中国税理士会調査研究部はこのほど、会員税理士を対象に実施した税務調査に関するアンケートの結果を公表しました。それによると、実地調査が1日で終わったと回答した割合は全体の10.4%にとどまっています。その一方で、10日以上の長期間におよんだ割合は12.5%に上りました。アンケートは「法人税」「所得税」「資産税」の3税目についての調査を対象に集計したもの。
全体のうち、実地調査が1日で終わった割合は10.4%、2~3日は41.9%、4~5日は24.5%、6~9日は10.7%、10日以上は12.5%でした。それぞれの割合を合算すると、全体の7割弱は「2~5日」で調査が終了しており、8割弱が「2~9日」で終了、9割弱が「10日未満」で終了している計算となります。しかし、1日で終わる割合よりも、10日以上かかる割合が上回っており、全体的にみても税務調査が長引くケースが増えているといえます。
税目別では資産税の実地調査が比較的短く、1日が35.0%、2~3日が40.4%などとなっています。その一方で、法人税の実地調査は長期化しやすい傾向にあり、1日で済んだケースはわずか4.1%。6~9日が12.3%、10日以上が14.6%となっています。

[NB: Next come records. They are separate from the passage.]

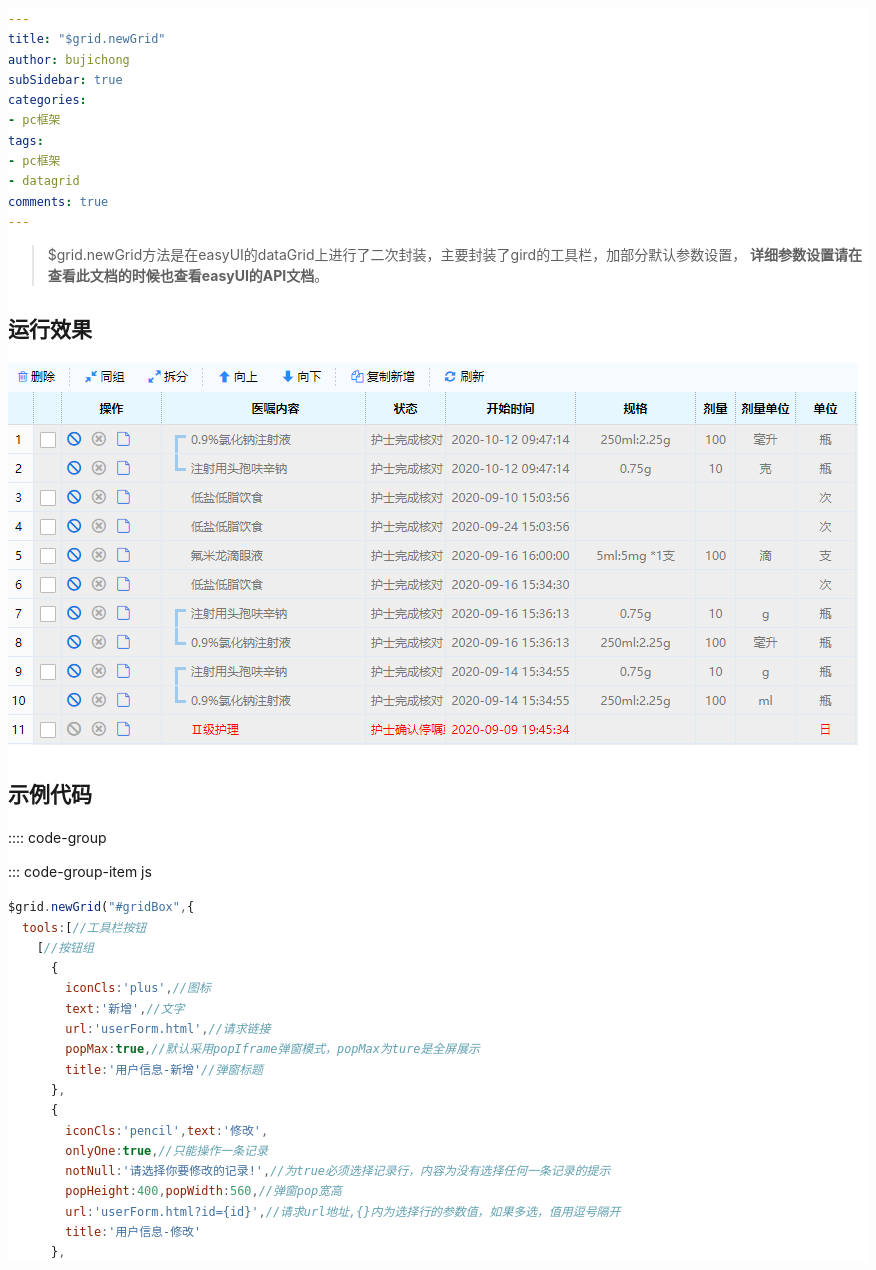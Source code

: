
 ```yaml
---
title: "$grid.newGrid"
author: bujichong
subSidebar: true
categories:
- pc框架
tags:
- pc框架 
- datagrid
comments: true
---
```

> $grid.newGrid方法是在easyUI的dataGrid上进行了二次封装，主要封装了gird的工具栏，加部分默认参数设置， **详细参数设置请在查看此文档的时候也查看easyUI的API文档**。

## 运行效果
![progress](/docs/pcwork/datagrid.png)

## 示例代码

:::: code-group

::: code-group-item js
```js
$grid.newGrid("#gridBox",{
  tools:[//工具栏按钮
    [//按钮组
      {
        iconCls:'plus',//图标
        text:'新增',//文字
        url:'userForm.html',//请求链接
        popMax:true,//默认采用popIframe弹窗模式，popMax为ture是全屏展示
        title:'用户信息-新增'//弹窗标题
      },
      {
        iconCls:'pencil',text:'修改',
        onlyOne:true,//只能操作一条记录
        notNull:'请选择你要修改的记录!',//为true必须选择记录行，内容为没有选择任何一条记录的提示
        popHeight:400,popWidth:560,//弹窗pop宽高
        url:'userForm.html?id={id}',//请求url地址,{}内为选择行的参数值，如果多选，值用逗号隔开
        title:'用户信息-修改'
      },
```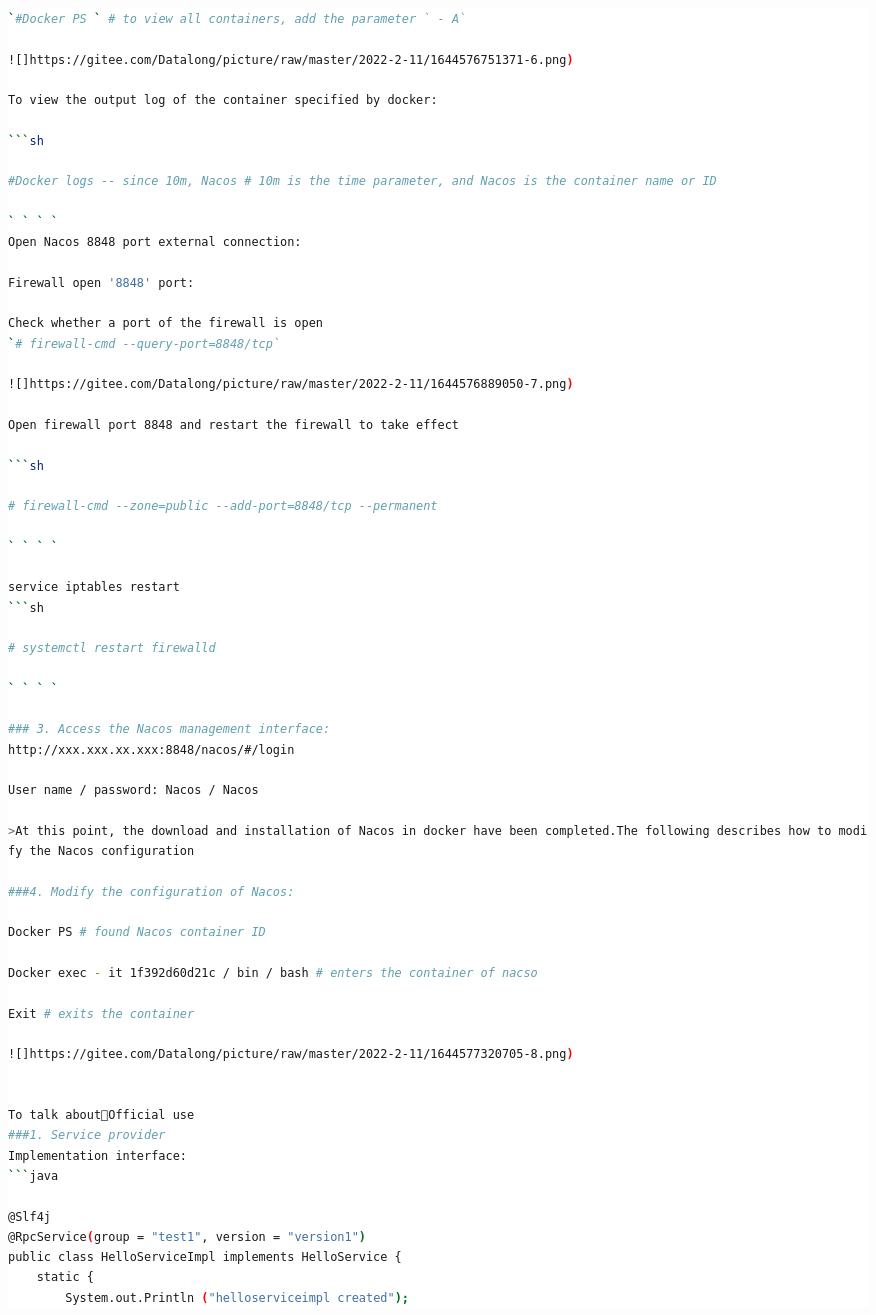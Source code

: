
```sh
`#Docker PS ` # to view all containers, add the parameter ` - A`

![]https://gitee.com/Datalong/picture/raw/master/2022-2-11/1644576751371-6.png)

To view the output log of the container specified by docker:

```sh

#Docker logs -- since 10m, Nacos # 10m is the time parameter, and Nacos is the container name or ID

` ` ` `
Open Nacos 8848 port external connection:

Firewall open '8848' port:

Check whether a port of the firewall is open
`# firewall-cmd --query-port=8848/tcp`

![]https://gitee.com/Datalong/picture/raw/master/2022-2-11/1644576889050-7.png)

Open firewall port 8848 and restart the firewall to take effect

```sh

# firewall-cmd --zone=public --add-port=8848/tcp --permanent

` ` ` `

service iptables restart 
```sh

# systemctl restart firewalld

` ` ` `

### 3. Access the Nacos management interface:
http://xxx.xxx.xx.xxx:8848/nacos/#/login

User name / password: Nacos / Nacos

>At this point, the download and installation of Nacos in docker have been completed.The following describes how to modify the Nacos configuration

###4. Modify the configuration of Nacos:

Docker PS # found Nacos container ID

Docker exec - it 1f392d60d21c / bin / bash # enters the container of nacso

Exit # exits the container

![]https://gitee.com/Datalong/picture/raw/master/2022-2-11/1644577320705-8.png)


To talk about🎨Official use
###1. Service provider
Implementation interface:
```java

@Slf4j
@RpcService(group = "test1", version = "version1")
public class HelloServiceImpl implements HelloService {
    static {
        System.out.Println ("helloserviceimpl created");
```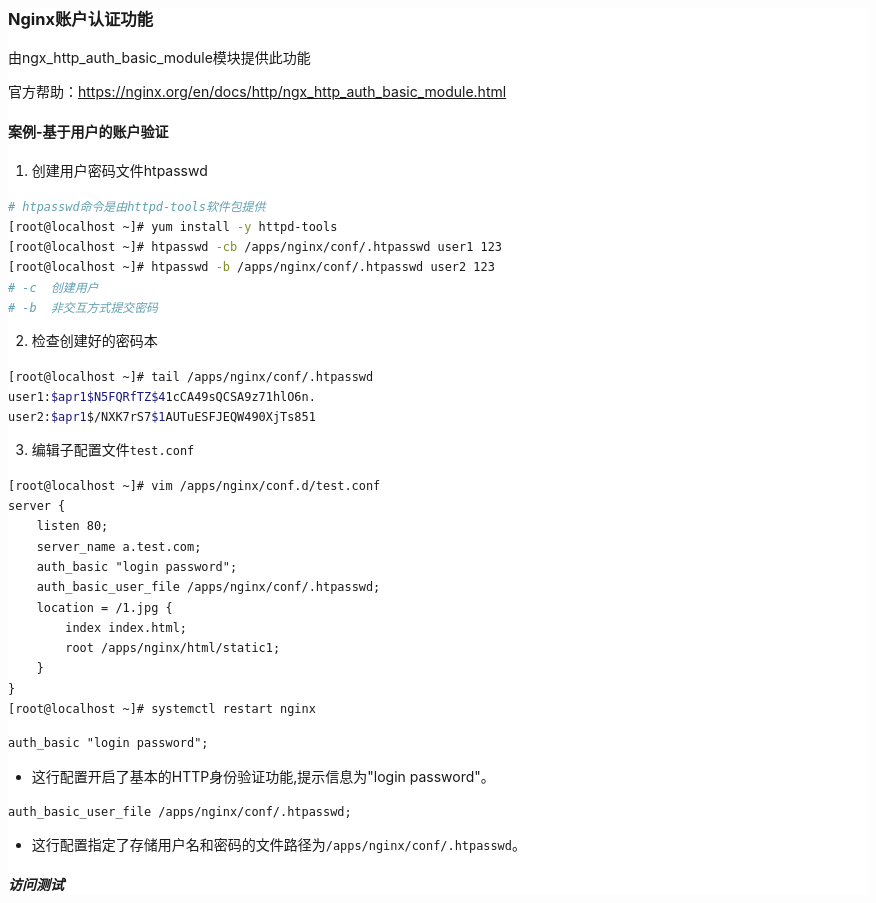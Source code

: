### Nginx账户认证功能

由ngx_http_auth_basic_module模块提供此功能

官方帮助：https://nginx.org/en/docs/http/ngx_http_auth_basic_module.html

#### 案例-基于用户的账户验证

1. 创建用户密码文件htpasswd

```bash
# htpasswd命令是由httpd-tools软件包提供
[root@localhost ~]# yum install -y httpd-tools
[root@localhost ~]# htpasswd -cb /apps/nginx/conf/.htpasswd user1 123
[root@localhost ~]# htpasswd -b /apps/nginx/conf/.htpasswd user2 123
# -c  创建用户
# -b  非交互方式提交密码
```

2. 检查创建好的密码本

```bash
[root@localhost ~]# tail /apps/nginx/conf/.htpasswd
user1:$apr1$N5FQRfTZ$41cCA49sQCSA9z71hlO6n.
user2:$apr1$/NXK7rS7$1AUTuESFJEQW490XjTs851
```

3. 编辑子配置文件`test.conf`

```shell
[root@localhost ~]# vim /apps/nginx/conf.d/test.conf
server {
    listen 80;
    server_name a.test.com;
    auth_basic "login password";
    auth_basic_user_file /apps/nginx/conf/.htpasswd;
    location = /1.jpg {
        index index.html;
        root /apps/nginx/html/static1;
    }
}
[root@localhost ~]# systemctl restart nginx
```

`auth_basic "login password";`

- 这行配置开启了基本的HTTP身份验证功能,提示信息为"login password"。

`auth_basic_user_file /apps/nginx/conf/.htpasswd;`

- 这行配置指定了存储用户名和密码的文件路径为`/apps/nginx/conf/.htpasswd`。

##### 访问测试
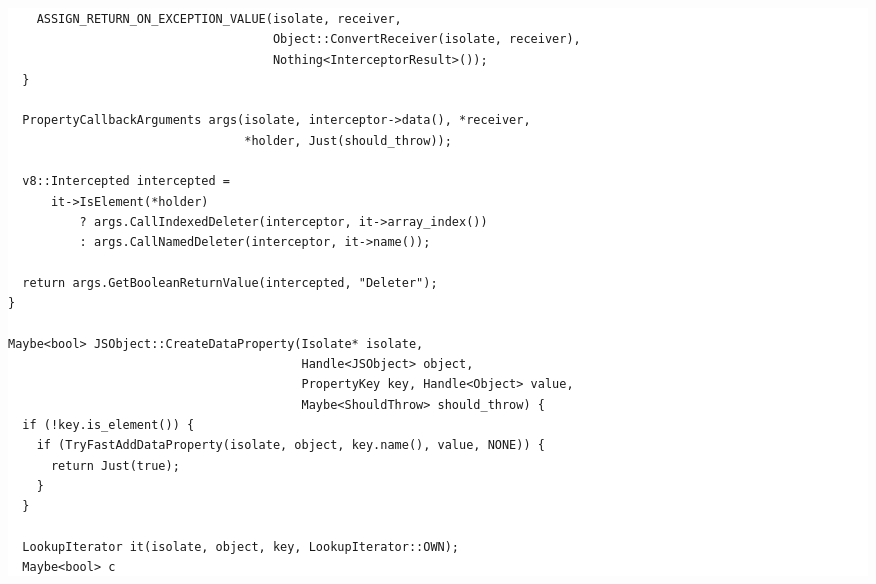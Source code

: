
 ```
    ASSIGN_RETURN_ON_EXCEPTION_VALUE(isolate, receiver,
                                     Object::ConvertReceiver(isolate, receiver),
                                     Nothing<InterceptorResult>());
  }

  PropertyCallbackArguments args(isolate, interceptor->data(), *receiver,
                                 *holder, Just(should_throw));

  v8::Intercepted intercepted =
      it->IsElement(*holder)
          ? args.CallIndexedDeleter(interceptor, it->array_index())
          : args.CallNamedDeleter(interceptor, it->name());

  return args.GetBooleanReturnValue(intercepted, "Deleter");
}

Maybe<bool> JSObject::CreateDataProperty(Isolate* isolate,
                                         Handle<JSObject> object,
                                         PropertyKey key, Handle<Object> value,
                                         Maybe<ShouldThrow> should_throw) {
  if (!key.is_element()) {
    if (TryFastAddDataProperty(isolate, object, key.name(), value, NONE)) {
      return Just(true);
    }
  }

  LookupIterator it(isolate, object, key, LookupIterator::OWN);
  Maybe<bool> c
```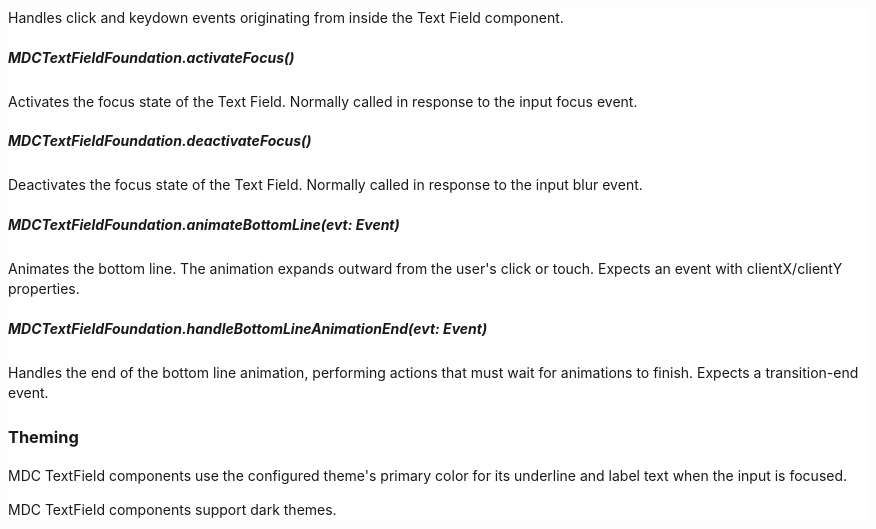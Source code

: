 Handles click and keydown events originating from inside the Text Field component.

##### MDCTextFieldFoundation.activateFocus()

Activates the focus state of the Text Field. Normally called in response to the input focus event.

##### MDCTextFieldFoundation.deactivateFocus()

Deactivates the focus state of the Text Field. Normally called in response to the input blur event.

##### MDCTextFieldFoundation.animateBottomLine(evt: Event)

Animates the bottom line. The animation expands outward from the user's click or touch. Expects an
event with clientX/clientY properties.

##### MDCTextFieldFoundation.handleBottomLineAnimationEnd(evt: Event)

Handles the end of the bottom line animation, performing actions that must wait for animations to
finish. Expects a transition-end event.

### Theming

MDC TextField components use the configured theme's primary color for its underline and label text
when the input is focused.

MDC TextField components support dark themes.
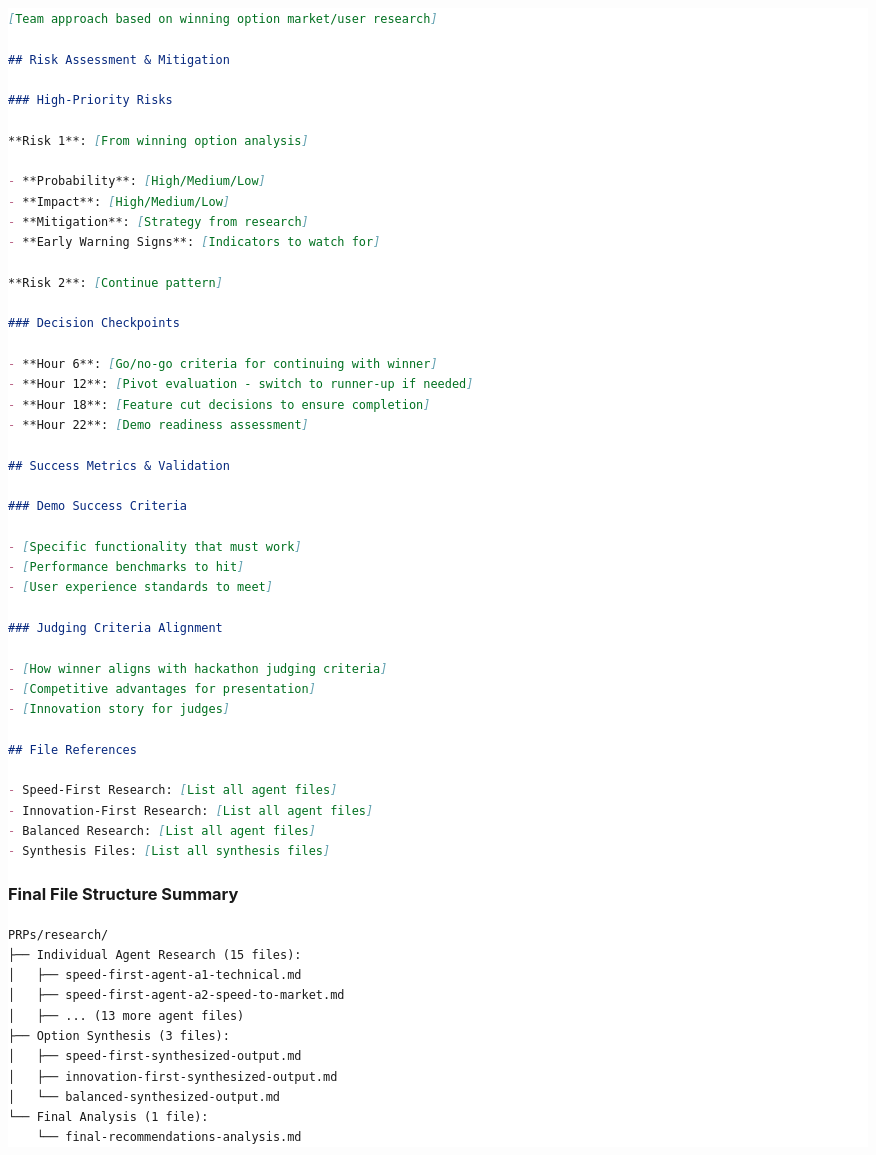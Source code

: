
 ```markdown
[Team approach based on winning option market/user research]

## Risk Assessment & Mitigation

### High-Priority Risks

**Risk 1**: [From winning option analysis]

- **Probability**: [High/Medium/Low]
- **Impact**: [High/Medium/Low]
- **Mitigation**: [Strategy from research]
- **Early Warning Signs**: [Indicators to watch for]

**Risk 2**: [Continue pattern]

### Decision Checkpoints

- **Hour 6**: [Go/no-go criteria for continuing with winner]
- **Hour 12**: [Pivot evaluation - switch to runner-up if needed]
- **Hour 18**: [Feature cut decisions to ensure completion]
- **Hour 22**: [Demo readiness assessment]

## Success Metrics & Validation

### Demo Success Criteria

- [Specific functionality that must work]
- [Performance benchmarks to hit]
- [User experience standards to meet]

### Judging Criteria Alignment

- [How winner aligns with hackathon judging criteria]
- [Competitive advantages for presentation]
- [Innovation story for judges]

## File References

- Speed-First Research: [List all agent files]
- Innovation-First Research: [List all agent files]
- Balanced Research: [List all agent files]
- Synthesis Files: [List all synthesis files]
```

### Final File Structure Summary

```
PRPs/research/
├── Individual Agent Research (15 files):
│   ├── speed-first-agent-a1-technical.md
│   ├── speed-first-agent-a2-speed-to-market.md
│   ├── ... (13 more agent files)
├── Option Synthesis (3 files):
│   ├── speed-first-synthesized-output.md
│   ├── innovation-first-synthesized-output.md
│   └── balanced-synthesized-output.md
└── Final Analysis (1 file):
    └── final-recommendations-analysis.md
```
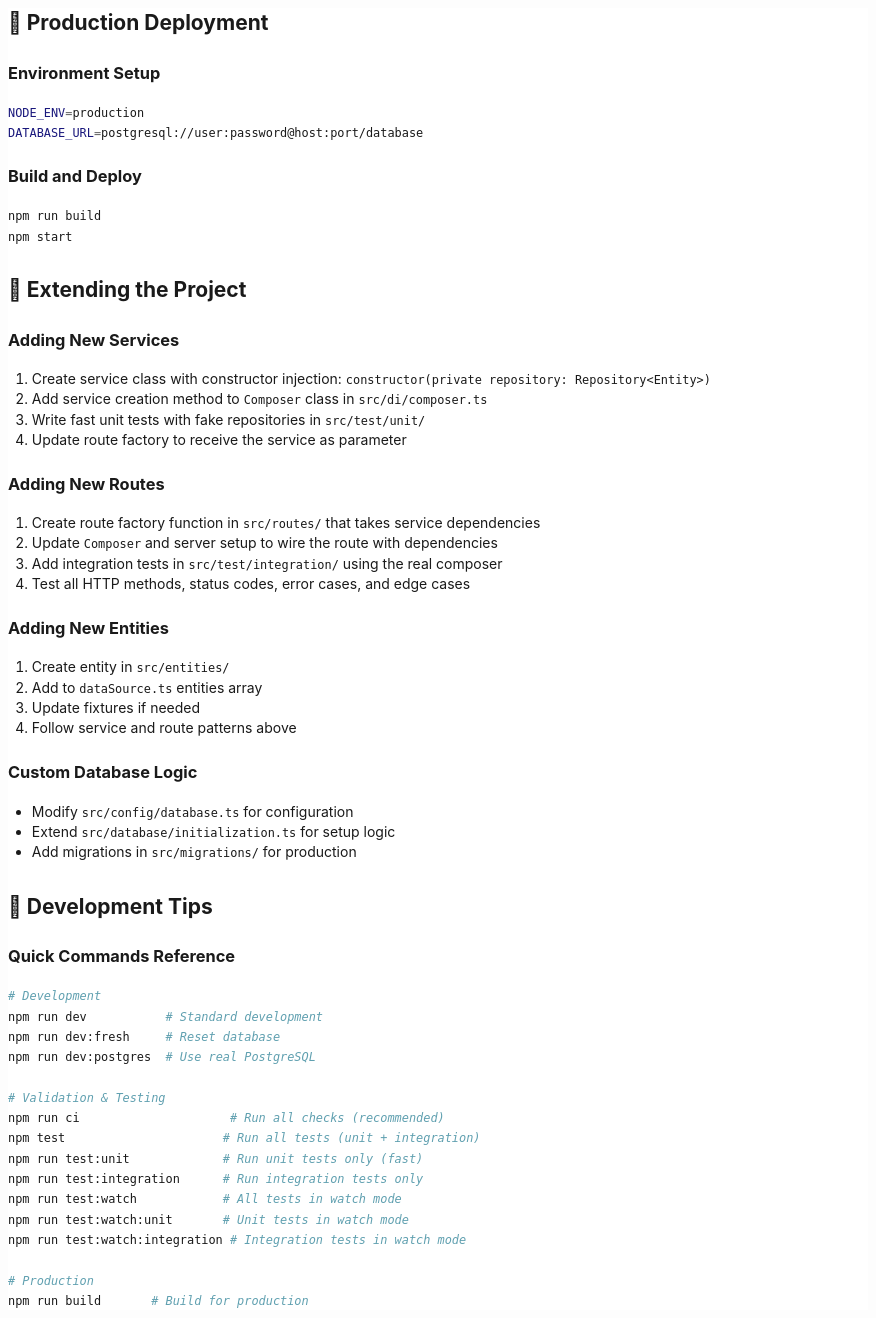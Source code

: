 ## 🏢 Production Deployment

### Environment Setup
```bash
NODE_ENV=production
DATABASE_URL=postgresql://user:password@host:port/database
```

### Build and Deploy
```bash
npm run build
npm start
```

## 🔧 Extending the Project

### Adding New Services
1. Create service class with constructor injection: `constructor(private repository: Repository<Entity>)`
2. Add service creation method to `Composer` class in `src/di/composer.ts`
3. Write fast unit tests with fake repositories in `src/test/unit/`
4. Update route factory to receive the service as parameter

### Adding New Routes
1. Create route factory function in `src/routes/` that takes service dependencies
2. Update `Composer` and server setup to wire the route with dependencies
3. Add integration tests in `src/test/integration/` using the real composer
4. Test all HTTP methods, status codes, error cases, and edge cases

### Adding New Entities
1. Create entity in `src/entities/`
2. Add to `dataSource.ts` entities array
3. Update fixtures if needed
4. Follow service and route patterns above

### Custom Database Logic
- Modify `src/config/database.ts` for configuration
- Extend `src/database/initialization.ts` for setup logic
- Add migrations in `src/migrations/` for production

## 🤝 Development Tips

### Quick Commands Reference
```bash
# Development
npm run dev           # Standard development
npm run dev:fresh     # Reset database
npm run dev:postgres  # Use real PostgreSQL

# Validation & Testing
npm run ci                     # Run all checks (recommended)
npm test                      # Run all tests (unit + integration)
npm run test:unit             # Run unit tests only (fast)
npm run test:integration      # Run integration tests only
npm run test:watch            # All tests in watch mode
npm run test:watch:unit       # Unit tests in watch mode
npm run test:watch:integration # Integration tests in watch mode

# Production
npm run build       # Build for production
```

全調査に占める申告是認割合は28.6%でしたが、事前通知なしの調査だけに絞ると是認率は19.0%にとどまります。重加算税の適用割合は全調査のうち17.1%で、修正申告があった納税者を対象とした適用割合は23.8%。重加算税を適用された税務調査のうち6.2%で税理士が「不満」を持っていたそうです。
3税目全体の調査件数は2072件。このうち、納税者本人ではなく取引先などの関係者を対象とした「反面調査」が行われたケースは252件でした。税務調査に対する税理士の主な意見では、「調査期間が長い」(326件)、「調査官の資質」(203件)、「資料の収集(電子データ含む)」(51件)、「反面調査」(48件)、「確定申告期間中の調査」(43件)などが問題点として挙がったほか、「修正申告の勧奨」(22件)、「税理士を誹謗中傷、軽視」(11件)などを指摘する声もありました。